Adaptive medicine, a crucial component of optimized decision making: perspectives from lung cancer management
Editorial

Adaptive medicine, a crucial component of optimized decision making: perspectives from lung cancer management

Wenhua Liang1,2,3,4#, Ran Zhong1,2,3,4#, Jianxing He1,2,3,4#

1Department of Thoracic Surgery and Oncology, The First Affiliated Hospital of Guangzhou Medical University, Guangzhou, China; 2State Key Laboratory of Respiratory Disease, Guangzhou, China; 3National Clinical Research Center for Respiratory Disease, Guangzhou, China; 4Guangzhou Institute of Respiratory Health, Guangzhou, China

#These authors contributed equally to this work.

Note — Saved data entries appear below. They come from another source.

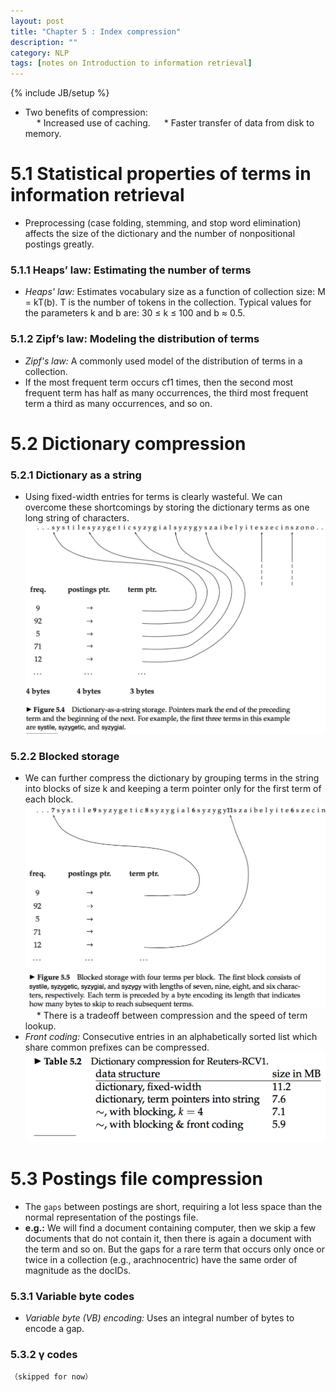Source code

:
 ```yaml
---
layout: post
title: "Chapter 5 : Index compression"
description: ""
category: NLP
tags: [notes on Introduction to information retrieval]
---
```

{% include JB/setup %}

* Two benefits of compression:  
&emsp; * Increased use of caching.
&emsp; * Faster transfer of data from disk to memory.  

# 5.1 Statistical properties of terms in information retrieval
* Preprocessing (case folding, stemming, and stop word elimination) affects the size of the dictionary and the number of nonpositional postings greatly.  

### 5.1.1 Heaps’ law: Estimating the number of terms
* *Heaps' law:* Estimates vocabulary size as a function of collection size: M = kT(b). T is the number of tokens in the collection. Typical values for the parameters k and b are: 30 ≤ k ≤ 100 and b ≈ 0.5.  

### 5.1.2 Zipf’s law: Modeling the distribution of terms
* *Zipf's law:* A commonly used model of the distribution of terms in a collection.  
* If the most frequent term occurs cf1 times, then the second most frequent term has half as many occurrences, the third most frequent term a third as many occurrences, and so on.  

# 5.2 Dictionary compression
### 5.2.1 Dictionary as a string
* Using fixed-width entries for terms is clearly wasteful. We can overcome these shortcomings by storing the dictionary terms as one long string of characters.  
![refer to figure 5.4](../snapshot/9.png)

### 5.2.2 Blocked storage
* We can further compress the dictionary by grouping terms in the string into blocks of size k and keeping a term pointer only for the first term of each block.  
![refer to figure 5.5](../snapshot/10.png)
&emsp; * There is a tradeoff between compression and the speed of term lookup.  
* *Front coding:* Consecutive entries in an alphabetically sorted list which share common prefixes can be compressed.  
![refer to table 5.2](../snapshot/11.png)

# 5.3 Postings file compression
* The `gaps` between postings are short, requiring a lot less space than the normal representation of the postings file.  
* **e.g.:** We will find a document containing computer, then we skip a few documents that do not contain it, then there is again a document with the term and so on. But the gaps for a rare term that occurs only once or twice in a collection (e.g., arachnocentric) have the same order of magnitude as the docIDs.   

### 5.3.1 Variable byte codes
* *Variable byte (VB) encoding:* Uses an integral number of bytes to encode a gap.  

### 5.3.2 γ codes
`（skipped for now）`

Correspondence to: Wenhua Liang, MD. Department of Thoracic Surgery and Oncology, The First Affiliated Hospital of Guangzhou Medical University, No. 151 Yanjiang West Road, Yuexiu District, Guangzhou 510000, China; State Key Laboratory of Respiratory Disease, Guangzhou, China; National Clinical Research Center for Respiratory Disease, Guangzhou, China; Guangzhou Institute of Respiratory Health, Guangzhou, China. Email: liangwh1987@163.com.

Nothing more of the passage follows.